Stored entries
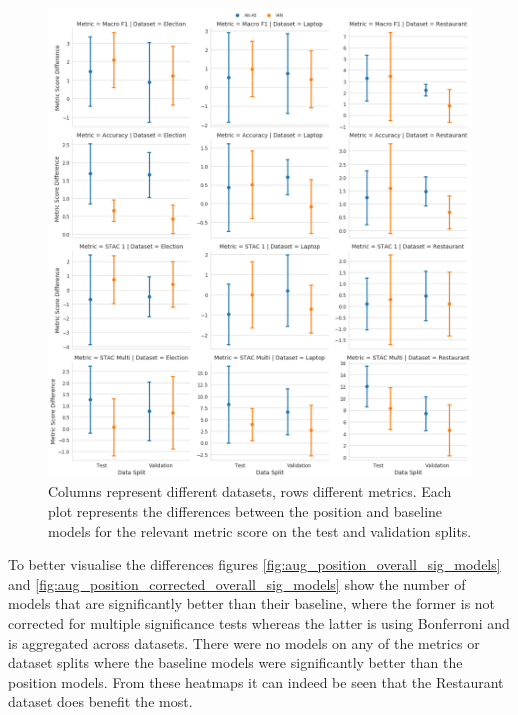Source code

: 
\begin{figure}[h!]
    \centering
    \includegraphics[scale=0.4]{images/augmentation/methods_performance/Position_Encoding/position_baseline_overall_differences.png}
    \caption{Columns represent different datasets, rows different metrics. Each plot represents the differences between the position and baseline models for the relevant metric score on the test and validation splits.}
    \label{fig:aug_position_baseline_overall_differences}
\end{figure}

To better visualise the differences figures \ref{fig:aug_position_overall_sig_models} and \ref{fig:aug_position_corrected_overall_sig_models} show the number of models that are significantly better than their baseline, where the former is not corrected for multiple significance tests whereas the latter is using Bonferroni and is aggregated across datasets. There were no models on any of the metrics or dataset splits where the baseline models were significantly better than the position models. From these heatmaps it can indeed be seen that the Restaurant dataset does benefit the most.%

Work item: Exclude every picture and copy the remaining data exactly.

Solution for this task:
Source code

: 
\begin{figure}[h!]
    \centering
    \includegraphics[scale=0.4]{images/augmentation/methods_performance/Position_Encoding/position_baseline_overall_differences.png}
    \caption{Columns represent different datasets, rows different metrics. Each plot represents the differences between the position and baseline models for the relevant metric score on the test and validation splits.}
    \label{fig:aug_position_baseline_overall_differences}
\end{figure}

To better visualise the differences figures \ref{fig:aug_position_overall_sig_models} and \ref{fig:aug_position_corrected_overall_sig_models} show the number of models that are significantly better than their baseline, where the former is not corrected for multiple significance tests whereas the latter is using Bonferroni and is aggregated across datasets. There were no models on any of the metrics or dataset splits where the baseline models were significantly better than the position models. From these heatmaps it can indeed be seen that the Restaurant dataset does benefit the most.%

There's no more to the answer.